**What you have to do**
Word for word, restate each of the entries below, and drop every picture.
═══ Provided records
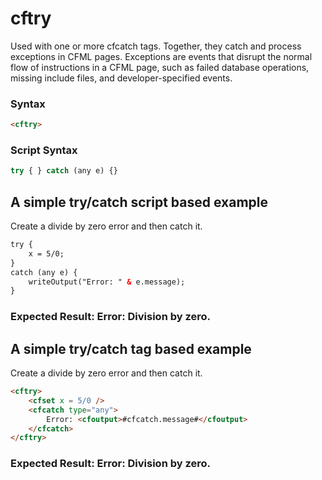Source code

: # cftry

Used with one or more cfcatch tags. Together, they catch and
 process exceptions in CFML pages. Exceptions are events
 that disrupt the normal flow of instructions in a CFML
 page, such as failed database operations, missing include
 files, and developer-specified events.

### Syntax

```html
<cftry>
```

### Script Syntax

```javascript
try { } catch (any e) {}
```

## A simple try/catch script based example

Create a divide by zero error and then catch it.

```html
try {
    x = 5/0;
}
catch (any e) {
    writeOutput("Error: " & e.message);
}
```

### Expected Result: Error: Division by zero.

## A simple try/catch tag based example

Create a divide by zero error and then catch it.

```html
<cftry>
    <cfset x = 5/0 />
    <cfcatch type="any">
        Error: <cfoutput>#cfcatch.message#</cfoutput>
    </cfcatch>
</cftry>
```

### Expected Result: Error: Division by zero.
══════
**Worked solution**
Source code

: # cftry

Used with one or more cfcatch tags. Together, they catch and
 process exceptions in CFML pages. Exceptions are events
 that disrupt the normal flow of instructions in a CFML
 page, such as failed database operations, missing include
 files, and developer-specified events.

### Syntax

```html
<cftry>
```

### Script Syntax

```javascript
try { } catch (any e) {}
```

## A simple try/catch script based example

Create a divide by zero error and then catch it.

```html
try {
    x = 5/0;
}
catch (any e) {
    writeOutput("Error: " & e.message);
}
```

### Expected Result: Error: Division by zero.

## A simple try/catch tag based example

Create a divide by zero error and then catch it.

```html
<cftry>
    <cfset x = 5/0 />
    <cfcatch type="any">
        Error: <cfoutput>#cfcatch.message#</cfoutput>
    </cfcatch>
</cftry>
```

### Expected Result: Error: Division by zero.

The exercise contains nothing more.